Building The Future of Music Ownership On-Chain

3LAU
10 min readNov 1, 2021

Last Week 333 winners started minting the first royal assets. The collection of 333 unique artworks also represents 50% ownership in the streaming royalty rights of my newest song Worst Case.

THE ROYAL RECAP

In conjunction with the royal.io soft-launch, we ran a contest that ranked the top 333 users based on their number of successfully converted referrals to our platform. The royal team hadn’t announced a prize just yet, but users could track their position & monitor their influence on our leaderboard, generating enormous hype around joining the movement. Our team’s goal was to test a principle that rings true to all creativity — most people today can only invest with their attention, but are rarely compensated for providing their time or their social distribution & consequent positive network effects.

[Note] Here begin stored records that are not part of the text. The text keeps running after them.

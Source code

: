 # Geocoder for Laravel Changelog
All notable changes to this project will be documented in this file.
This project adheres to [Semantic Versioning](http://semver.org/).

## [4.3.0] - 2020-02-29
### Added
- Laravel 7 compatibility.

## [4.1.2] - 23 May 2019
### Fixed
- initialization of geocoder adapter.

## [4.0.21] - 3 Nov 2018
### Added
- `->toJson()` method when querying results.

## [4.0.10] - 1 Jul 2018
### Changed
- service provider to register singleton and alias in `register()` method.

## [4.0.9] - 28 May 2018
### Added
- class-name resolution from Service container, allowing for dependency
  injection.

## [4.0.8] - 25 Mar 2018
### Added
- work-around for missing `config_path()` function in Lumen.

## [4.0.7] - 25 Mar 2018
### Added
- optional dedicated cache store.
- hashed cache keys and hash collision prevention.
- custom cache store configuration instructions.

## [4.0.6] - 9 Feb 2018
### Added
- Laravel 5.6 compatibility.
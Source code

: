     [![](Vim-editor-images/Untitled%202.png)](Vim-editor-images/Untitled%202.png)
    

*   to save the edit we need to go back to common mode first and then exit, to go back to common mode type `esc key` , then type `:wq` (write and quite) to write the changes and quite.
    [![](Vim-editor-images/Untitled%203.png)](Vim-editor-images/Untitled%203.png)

A few weeks later, as a reward for the community’s support in helping royal gain 120,000 unique accounts, we announced a surprise for those 333 users who made the top cut: the first royal LDA— Worst Case (free to mint / distributed to self-hosted wallets of winners). Things got pretty crazy at that point, as fraudulent accounts began to pump referral numbers to the hundreds of thousands! Quick shout out to the royal team for quickly correcting the rankings, wiping fraudulent bots, and making sure all 333 editions of Worst Case were awarded to deserving users.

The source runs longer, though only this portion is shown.